When it is called for, men suppress fear and distance themselves from the emotional content of their own experience so that they can remain clear-headed, task-focused, and undistracted in defending against threat and restoring stability where there is chaos.¹
Quite contrary to contemporary disdain for masculine strength, the capacity to remain steady under pressure — even when not overtly “in touch with one’s emotions” — is an indispensable asset to human survival. Research on disaster and trauma response consistently indicates that men, despite equal or greater exposure to dangerous and life-threatening circumstances, often report lower rates of post-traumatic difficulties than women.² ³
Some men do, of course, run into difficulty. Strictly regulating emotions and thoughts that might impede one’s capacity to respond during crisis — putting them on hold until danger has passed — can lead to later psychological difficulties. Problems that may emerge include:
• Persisting emotional suppression. Shutting out emotions long after doing so is adaptive can restrict emotional range and relational connection. A conscious effort may be needed to reconnect with feelings that were temporarily suspended, allowing them to be reflected upon and fully experienced.¹ ⁴
• Restlessness and inability to relax. Many men disperse emotion through activity. Physical action can be healthy and regulating. Yet compulsive or relentless activity may function as avoidance when feelings are “calling out for attention.”¹
• Social withdrawal. Retreating from usual friendships and social contact is often an early sign of emerging mood disturbance or anxiety. Maintaining contact, confiding in trusted friends, and remaining socially engaged are protective factors in men’s psychological wellbeing.⁵
• Increased alcohol use. Using alcohol to dampen residual stress may provide short-term relief but ultimately may give rise to anxiety, mood instability, and sleep disturbance.⁶
If, after a crisis, these patterns prove difficult to shift — particularly if accompanied by prolonged stress, irritability, anger, anxiety, low mood, or fatigue — it is time to seek professional support from a psychotherapist, psychologist, or an appropriately trained pastoral professional.
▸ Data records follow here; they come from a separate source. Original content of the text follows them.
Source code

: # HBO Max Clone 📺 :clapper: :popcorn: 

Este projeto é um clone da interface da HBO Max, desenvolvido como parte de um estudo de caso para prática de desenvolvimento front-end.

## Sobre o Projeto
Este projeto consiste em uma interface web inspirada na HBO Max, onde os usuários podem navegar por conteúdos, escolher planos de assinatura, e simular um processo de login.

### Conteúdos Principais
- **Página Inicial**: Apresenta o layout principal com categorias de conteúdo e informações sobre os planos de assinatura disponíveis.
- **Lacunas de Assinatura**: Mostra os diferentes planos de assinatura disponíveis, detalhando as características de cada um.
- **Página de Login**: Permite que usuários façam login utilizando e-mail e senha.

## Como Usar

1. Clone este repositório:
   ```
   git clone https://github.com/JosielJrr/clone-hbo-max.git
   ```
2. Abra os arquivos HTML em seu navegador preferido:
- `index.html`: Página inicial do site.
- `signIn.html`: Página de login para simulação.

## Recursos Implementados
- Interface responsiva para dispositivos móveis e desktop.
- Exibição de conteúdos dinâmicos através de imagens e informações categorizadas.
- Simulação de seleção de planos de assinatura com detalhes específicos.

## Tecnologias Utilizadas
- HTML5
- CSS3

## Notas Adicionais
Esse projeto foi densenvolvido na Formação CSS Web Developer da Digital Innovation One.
As men, we are often remarkably resilient in the face of crisis. But resilience does not mean limitlessness. We owe it to ourselves, and to those who depend upon us, to seek assistance well before we are overwhelmed.
References
¹ Ashfield, J. A. (2011). Doing psychotherapy with men: Practising ethical psychotherapy and counselling with men. Australian Institute of Male Health and Studies.
² Bonanno, G. A., Galea, S., Bucciarelli, A., & Vlahov, D. (2007). What predicts psychological resilience after disaster? The role of demographics, resources, and life stress. Journal of Consulting and Clinical Psychology, 75(5), 671–682.
³ Olff, M., Langeland, W., Draijer, N., & Gersons, B. P. R. (2007). Gender differences in posttraumatic stress disorder. Psychological Bulletin, 133(2), 183–204.
⁴ Addis, M. E., & Mahalik, J. R. (2003). Men, masculinity, and the contexts of help seeking. American Psychologist, 58(1), 5–14.
⁵ Courtenay, W. H. (2000). Constructions of masculinity and their influence on men’s well-being: A theory of gender and health. Social Science & Medicine, 50(10), 1385–1401.
⁶ Boden, J. M., & Fergusson, D. M. (2011). Alcohol and depression. Addiction, 106(5), 906–914.